• **Assignment**
All of the data is to be written out again exactly, without the pictures.

:: Excerpted data ::

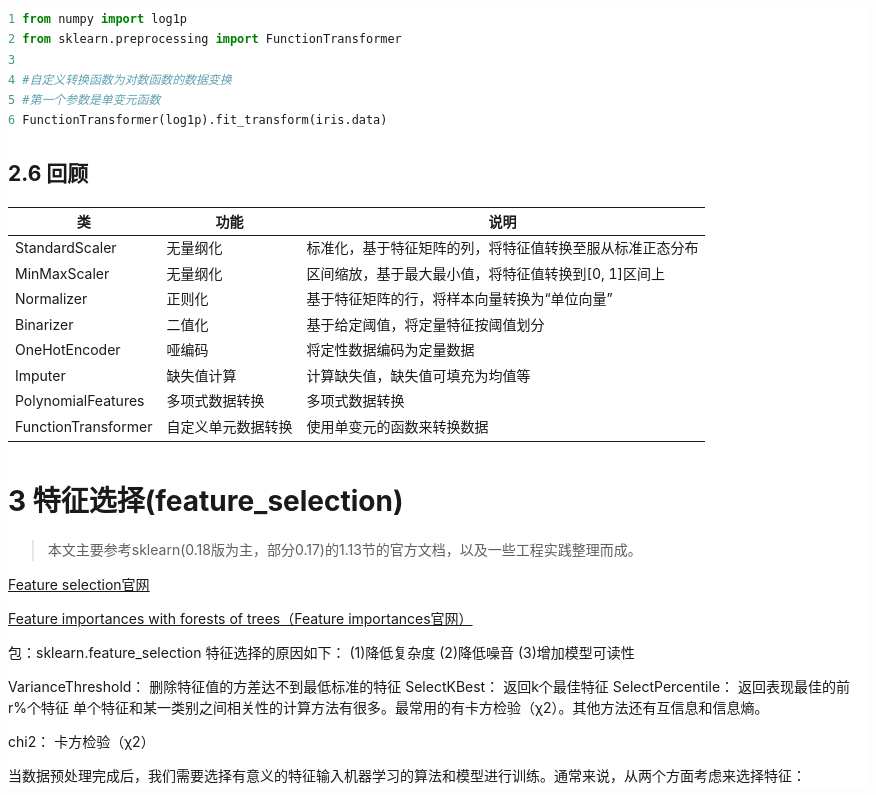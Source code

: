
 ```python
1 from numpy import log1p
2 from sklearn.preprocessing import FunctionTransformer
3 
4 #自定义转换函数为对数函数的数据变换
5 #第一个参数是单变元函数
6 FunctionTransformer(log1p).fit_transform(iris.data)
```


## 2.6 回顾

|  类   |  功能   |  说明   |
| --- | --- | --- |
| StandardScaler| 	无量纲化	| 标准化，基于特征矩阵的列，将特征值转换至服从标准正态分布| 
| MinMaxScaler| 	无量纲化| 	区间缩放，基于最大最小值，将特征值转换到[0, 1]区间上| 
| Normalizer| 	正则化| 	基于特征矩阵的行，将样本向量转换为“单位向量”| 
| Binarizer	| 二值化| 	基于给定阈值，将定量特征按阈值划分| 
| OneHotEncoder	| 哑编码| 	将定性数据编码为定量数据| 
| Imputer| 	缺失值计算	| 计算缺失值，缺失值可填充为均值等| 
| PolynomialFeatures| 	多项式数据转换	| 多项式数据转换| 
| FunctionTransformer	| 自定义单元数据转换	| 使用单变元的函数来转换数据| 


# 3 特征选择(feature_selection)
> 本文主要参考sklearn(0.18版为主，部分0.17)的1.13节的官方文档，以及一些工程实践整理而成。


[Feature selection官网](https://scikit-learn.org/dev/modules/feature_selection.html#feature-selection)

[Feature importances with forests of trees（Feature importances官网）](https://scikit-learn.org/dev/auto_examples/ensemble/plot_forest_importances.html#example-ensemble-plot-forest-importances-py)

包：sklearn.feature_selection
特征选择的原因如下：
(1)降低复杂度
(2)降低噪音
(3)增加模型可读性

VarianceThreshold： 删除特征值的方差达不到最低标准的特征
SelectKBest： 返回k个最佳特征
SelectPercentile： 返回表现最佳的前r%个特征
单个特征和某一类别之间相关性的计算方法有很多。最常用的有卡方检验（χ2）。其他方法还有互信息和信息熵。

chi2： 卡方检验（χ2）


当数据预处理完成后，我们需要选择有意义的特征输入机器学习的算法和模型进行训练。通常来说，从两个方面考虑来选择特征：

:::

• **Solved problem**
Source code

:
 ```python
1 from numpy import log1p
2 from sklearn.preprocessing import FunctionTransformer
3 
4 #自定义转换函数为对数函数的数据变换
5 #第一个参数是单变元函数
6 FunctionTransformer(log1p).fit_transform(iris.data)
```


## 2.6 回顾

|  类   |  功能   |  说明   |
| --- | --- | --- |
| StandardScaler| 	无量纲化	| 标准化，基于特征矩阵的列，将特征值转换至服从标准正态分布| 
| MinMaxScaler| 	无量纲化| 	区间缩放，基于最大最小值，将特征值转换到[0, 1]区间上| 
| Normalizer| 	正则化| 	基于特征矩阵的行，将样本向量转换为“单位向量”| 
| Binarizer	| 二值化| 	基于给定阈值，将定量特征按阈值划分| 
| OneHotEncoder	| 哑编码| 	将定性数据编码为定量数据| 
| Imputer| 	缺失值计算	| 计算缺失值，缺失值可填充为均值等| 
| PolynomialFeatures| 	多项式数据转换	| 多项式数据转换| 
| FunctionTransformer	| 自定义单元数据转换	| 使用单变元的函数来转换数据| 


# 3 特征选择(feature_selection)
> 本文主要参考sklearn(0.18版为主，部分0.17)的1.13节的官方文档，以及一些工程实践整理而成。


[Feature selection官网](https://scikit-learn.org/dev/modules/feature_selection.html#feature-selection)

[Feature importances with forests of trees（Feature importances官网）](https://scikit-learn.org/dev/auto_examples/ensemble/plot_forest_importances.html#example-ensemble-plot-forest-importances-py)

包：sklearn.feature_selection
特征选择的原因如下：
(1)降低复杂度
(2)降低噪音
(3)增加模型可读性

VarianceThreshold： 删除特征值的方差达不到最低标准的特征
SelectKBest： 返回k个最佳特征
SelectPercentile： 返回表现最佳的前r%个特征
单个特征和某一类别之间相关性的计算方法有很多。最常用的有卡方检验（χ2）。其他方法还有互信息和信息熵。

chi2： 卡方检验（χ2）


当数据预处理完成后，我们需要选择有意义的特征输入机器学习的算法和模型进行训练。通常来说，从两个方面考虑来选择特征：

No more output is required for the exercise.